Return to Castle Wolfenstein is another Quake-based game, but with some notable differences. The basic game engine may be the same, but the graphics, gameplay and stress it puts on a processor are very different. Until the next Quake game appears, RtCW is the next best way to determine high-end Quake engine performance. We have used the Checkpoint MP demo using the default High Quality detail settings and have increased the resolution to 1024x768.
In this benchmark the Celeron performed much better than it did in Comanche 4. The Celeron 2.0 GHz is able to score a little higher than our two low-end Athlon XP chips without overclocking. Return to Castle Wolfenstein is still a Quake 3 Arena-based game, and is a benchmark where the Pentium 4-based chips to considerably better than AMD's Athlon XP processors.
The Unreal Tournament 2003 Demo includes a benchmark program that automatically tests two separate modes. One is Flyby, which takes a canned tour of the UT game world and then offers up a frame rate score and really hammers both the CPU and video card. The second is Botmatch, and this is a more game-based benchmark than Flyby, and is a far more CPU-oriented test. In this section, we've run Unreal Tournament 2003 at 1024x768 x 32-bit.

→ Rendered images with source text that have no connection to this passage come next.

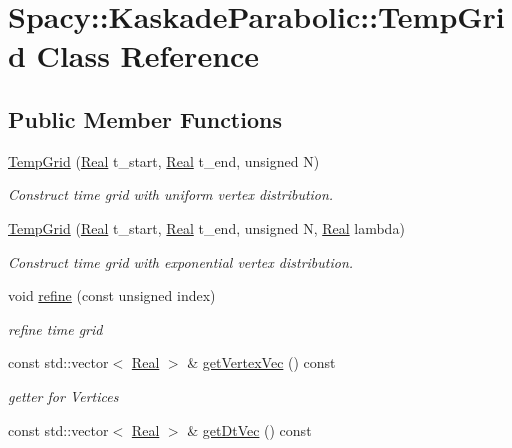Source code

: \hypertarget{classSpacy_1_1KaskadeParabolic_1_1TempGrid}{\section{Spacy\-:\-:Kaskade\-Parabolic\-:\-:Temp\-Grid Class Reference}
\label{classSpacy_1_1KaskadeParabolic_1_1TempGrid}
}
\subsection*{Public Member Functions}
\begin{DoxyCompactItemize}
\item 
\hyperlink{classSpacy_1_1KaskadeParabolic_1_1TempGrid_ab1d72b2c887e6d7d378f4fbfe413ca67}{Temp\-Grid} (\hyperlink{classSpacy_1_1Real}{Real} t\-\_\-start, \hyperlink{classSpacy_1_1Real}{Real} t\-\_\-end, unsigned N)
\begin{DoxyCompactList}\small\item\em Construct time grid with uniform vertex distribution. \end{DoxyCompactList}\item 
\hyperlink{classSpacy_1_1KaskadeParabolic_1_1TempGrid_ab0c64d5d793d66ddcc926e4c410beb93}{Temp\-Grid} (\hyperlink{classSpacy_1_1Real}{Real} t\-\_\-start, \hyperlink{classSpacy_1_1Real}{Real} t\-\_\-end, unsigned N, \hyperlink{classSpacy_1_1Real}{Real} lambda)
\begin{DoxyCompactList}\small\item\em Construct time grid with exponential vertex distribution. \end{DoxyCompactList}\item 
void \hyperlink{classSpacy_1_1KaskadeParabolic_1_1TempGrid_ab2d4a1e6ffde7218b9625ba35403e72b}{refine} (const unsigned index)
\begin{DoxyCompactList}\small\item\em refine time grid \end{DoxyCompactList}\item 
const std\-::vector$<$ \hyperlink{classSpacy_1_1Real}{Real} $>$ \& \hyperlink{classSpacy_1_1KaskadeParabolic_1_1TempGrid_af8d34ae585aba60c90f0fc67e1b30a60}{get\-Vertex\-Vec} () const 
\begin{DoxyCompactList}\small\item\em getter for Vertices \end{DoxyCompactList}\item 
const std\-::vector$<$ \hyperlink{classSpacy_1_1Real}{Real} $>$ \& \hyperlink{classSpacy_1_1KaskadeParabolic_1_1TempGrid_a7e8f2491f711973f2e7288e9e352c4cf}{get\-Dt\-Vec} () const 

\end{DoxyCompactItemize}
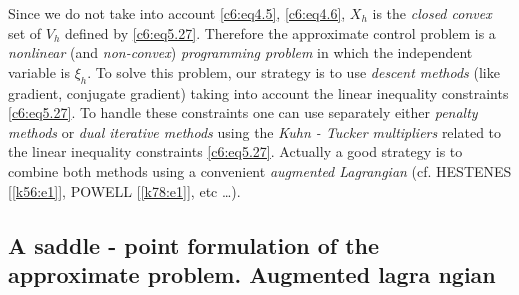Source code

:  Since we do not take into account \eqref{c6:eq4.5}, \eqref{c6:eq4.6}, 
 $X_h$ is the \textit{closed convex} set of $V_h$ defined by 
 \eqref{c6:eq5.27}. Therefore the approximate control problem is a 
 \textit{nonlinear} (and \textit{non-convex}) \textit{programming 
 problem} in which the independent variable is $\xi_h$. To solve this 
 problem, our strategy is to use \textit{descent methods} (like 
 gradient, conjugate gradient) taking into account the linear 
 inequality constraints \eqref{c6:eq5.27}. To handle these constraints 
 one can use separately either \textit{penalty methods} or \textit{dual 
 iterative methods} using the \textit{Kuhn - Tucker multipliers} 
 related to the linear inequality constraints \eqref{c6:eq5.27}. 
 Actually a good strategy is to combine both methods using a convenient 
 \textit{augmented Lagrangian} (cf. HESTENES [\ref{k56:e1}], POWELL
        [\ref{k78:e1}], etc
 \dots ).
  
 \subsection{A saddle - point formulation of the approximate problem. 
 Augmented lagra ngian}\label{c6:ss6.2}%
 
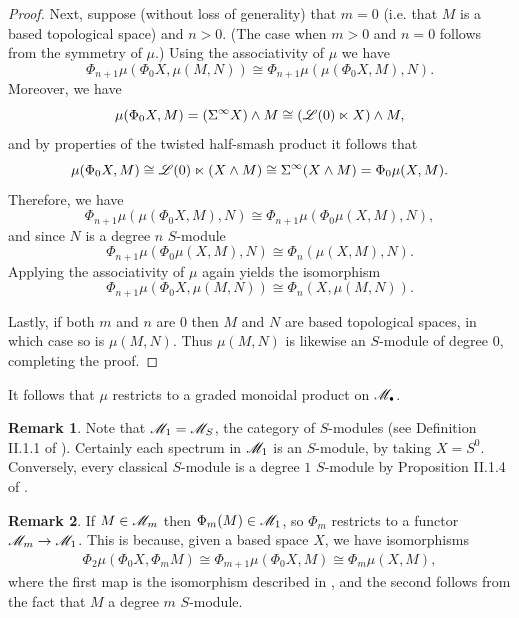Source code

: \documentclass[openany, amssymb, psamsfonts]{amsart}
\theoremstyle{definition}
\newtheorem{rem}{Remark}[section]
\numberwithin{equation}{section}
\begin{document}
\begin{proof}
    Next, suppose (without loss of generality) that $m = 0$ (i.e. that $M$ is a based topological space) and $n > 0$. (The case when $m > 0$ and $n = 0$ follows from the symmetry of $\mu$.) Using the associativity of $\mu$ we have 
    \begin{equation*}
        \Phi_{n + 1}\mu(\Phi_0 X, \mu(M, N)) \cong \Phi_{n + 1}\mu(\mu(\Phi_0 X, M), N).
    \end{equation*} Moreover, we have
    \begin{equation*}
        \mu(\Phi_0 X, M) = (\Sigma^\infty X) \wedge M \cong (\mathscr{L}(0) \ltimes X) \wedge M,
    \end{equation*} and by properties of the twisted half-smash product it follows that
    \begin{equation*}
        \mu(\Phi_0 X, M) \cong \mathscr{L}(0) \ltimes (X \wedge M) \cong \Sigma^\infty(X \wedge M) = \Phi_0\mu(X, M).
    \end{equation*} Therefore, we have
    \begin{equation*}
        \Phi_{n + 1}\mu(\mu(\Phi_0 X, M), N) \cong \Phi_{n + 1}\mu(\Phi_0\mu(X, M), N),
    \end{equation*} and since $N$ is a degree $n$ $S$-module
    \begin{equation*}
        \Phi_{n + 1}\mu(\Phi_0\mu(X, M), N) \cong \Phi_n(\mu(X, M), N).
    \end{equation*} Applying the associativity of $\mu$ again yields the isomorphism
    \begin{equation*}
        \Phi_{n + 1}\mu(\Phi_0 X, \mu(M, N)) \cong \Phi_n(X, \mu(M, N)).
    \end{equation*}

    Lastly, if both $m$ and $n$ are $0$ then $M$ and $N$ are based topological spaces, in which case so is $\mu(M, N)$. Thus $\mu(M, N)$ is likewise an $S$-module of degree $0$, completing the proof.
\end{proof}

It follows that $\mu$ restricts to a graded monoidal product on $\scM_\sbull$.

\begin{rem}
    Note that $\mathscr{M}_1 = \mathscr{M}_S$, the category of $S$-modules (see Definition II.1.1 of \cite{EKMM}). Certainly each spectrum in $\mathscr{M}_1$ is an $S$-module, by taking $X = S^0$. Conversely, every classical $S$-module is a degree $1$ $S$-module by Proposition II.1.4 of \cite{EKMM}.
\end{rem}

\begin{rem}
    If $M \in \mathscr{M}_m$ then $\Phi_m(M) \in \mathscr{M}_1$, so $\Phi_m$ restricts to a functor $\mathscr{M}_m \to \mathscr{M}_1$. This is because, given a based space $X$, we have isomorphisms
    \begin{align*}
        \Phi_{2}\mu(\Phi_0 X, \Phi_m M) \cong \Phi_{m + 1}\mu(\Phi_0 X, M) \cong \Phi_m\mu(X, M),
    \end{align*} where the first map is the isomorphism described in , and the second follows from the fact that $M$ a degree $m$ $S$-module.
\end{rem}
\end{document}
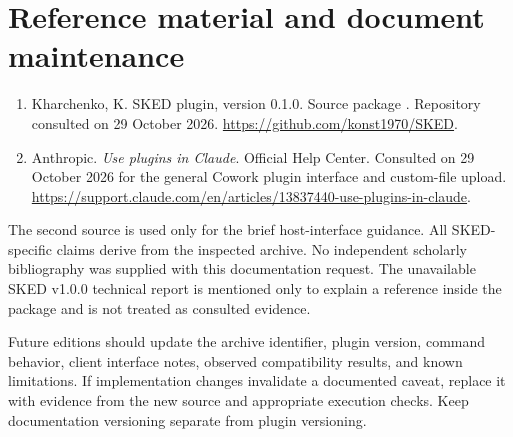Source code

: \documentclass[12pt,a4paper]{article}
\newcommand{\code}[1]{\texttt{\detokenize{#1}}}
\begin{document}
\section{Reference material and document maintenance}
\begin{enumerate}
\item Kharchenko, K. SKED plugin, version 0.1.0. Source package \code{Sked-0.1.0-v1.zip}. Repository consulted on 29 October 2026. \url{https://github.com/konst1970/SKED}.
\item Anthropic. \emph{Use plugins in Claude}. Official Help Center. Consulted on 29 October 2026 for the general Cowork plugin interface and custom-file upload. \url{https://support.claude.com/en/articles/13837440-use-plugins-in-claude}.
\end{enumerate}
The second source is used only for the brief host-interface guidance. All SKED-specific claims derive from the inspected archive. No independent scholarly bibliography was supplied with this documentation request. The unavailable SKED v1.0.0 technical report is mentioned only to explain a reference inside the package and is not treated as consulted evidence.

Future editions should update the archive identifier, plugin version, command behavior, client interface notes, observed compatibility results, and known limitations. If implementation changes invalidate a documented caveat, replace it with evidence from the new source and appropriate execution checks. Keep documentation versioning separate from plugin versioning.
\end{document}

In UT 2003 Flyby testing, the Celeron again takes a backseat to the Athlon XP 1900+ and Pentium 4, but when the overclocking gloves come off, it's able to reach the same approximate performance as a Pentium 4-1.8 GHz (256K).
The Botmatch test raises the CPU bar quite significantly, and here the Celeron is not able to beat even the Athlon XP 1600+, either at standard or 3.0 GHz overclocked speeds. The UT 2003 Botmatch test is able to expose weaknesses in any CPU, and with only a 128K of L2 cache the Celeron paints a big target.